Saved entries
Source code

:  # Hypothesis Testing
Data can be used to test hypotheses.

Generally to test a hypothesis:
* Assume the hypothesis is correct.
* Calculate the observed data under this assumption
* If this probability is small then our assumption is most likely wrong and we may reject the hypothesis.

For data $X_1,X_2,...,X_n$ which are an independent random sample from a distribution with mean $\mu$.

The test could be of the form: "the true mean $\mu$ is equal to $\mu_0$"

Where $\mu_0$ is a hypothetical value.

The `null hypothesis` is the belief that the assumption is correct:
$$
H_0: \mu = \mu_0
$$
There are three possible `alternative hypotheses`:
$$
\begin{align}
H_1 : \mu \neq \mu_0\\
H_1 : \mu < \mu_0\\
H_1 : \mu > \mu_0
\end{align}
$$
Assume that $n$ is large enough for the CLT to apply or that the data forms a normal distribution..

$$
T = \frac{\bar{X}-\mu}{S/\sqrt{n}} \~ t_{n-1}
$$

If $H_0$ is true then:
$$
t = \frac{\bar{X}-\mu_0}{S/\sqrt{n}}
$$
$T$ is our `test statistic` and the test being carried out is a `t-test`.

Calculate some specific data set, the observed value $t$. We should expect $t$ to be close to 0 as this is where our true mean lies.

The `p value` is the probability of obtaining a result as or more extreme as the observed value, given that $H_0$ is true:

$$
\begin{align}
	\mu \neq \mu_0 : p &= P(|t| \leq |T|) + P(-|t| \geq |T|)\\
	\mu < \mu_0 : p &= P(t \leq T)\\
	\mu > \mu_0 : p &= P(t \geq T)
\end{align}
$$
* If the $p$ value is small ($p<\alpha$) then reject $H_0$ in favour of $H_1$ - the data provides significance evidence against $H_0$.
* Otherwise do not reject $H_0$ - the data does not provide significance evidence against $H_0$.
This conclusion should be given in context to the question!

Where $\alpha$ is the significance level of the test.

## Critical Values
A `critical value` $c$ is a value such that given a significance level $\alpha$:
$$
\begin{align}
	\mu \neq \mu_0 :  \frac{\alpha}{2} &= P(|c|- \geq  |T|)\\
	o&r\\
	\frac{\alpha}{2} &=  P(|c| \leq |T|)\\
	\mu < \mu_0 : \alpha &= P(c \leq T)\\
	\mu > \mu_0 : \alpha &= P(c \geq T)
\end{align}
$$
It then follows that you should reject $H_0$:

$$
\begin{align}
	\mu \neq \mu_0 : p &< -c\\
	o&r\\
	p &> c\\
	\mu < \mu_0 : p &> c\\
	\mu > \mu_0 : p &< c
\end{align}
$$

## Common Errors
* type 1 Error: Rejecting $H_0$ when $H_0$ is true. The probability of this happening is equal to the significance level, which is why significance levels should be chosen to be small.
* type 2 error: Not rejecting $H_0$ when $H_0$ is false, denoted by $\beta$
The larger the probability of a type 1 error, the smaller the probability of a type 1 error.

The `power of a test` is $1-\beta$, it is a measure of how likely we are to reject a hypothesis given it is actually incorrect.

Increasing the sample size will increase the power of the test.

> Problem requirements
Show all lines above holding the word "distribution".

> Result of this exercise
For data $X_1,X_2,...,X_n$ which are an independent random sample from a distribution with mean $\mu$.
Assume that $n$ is large enough for the CLT to apply or that the data forms a normal distribution..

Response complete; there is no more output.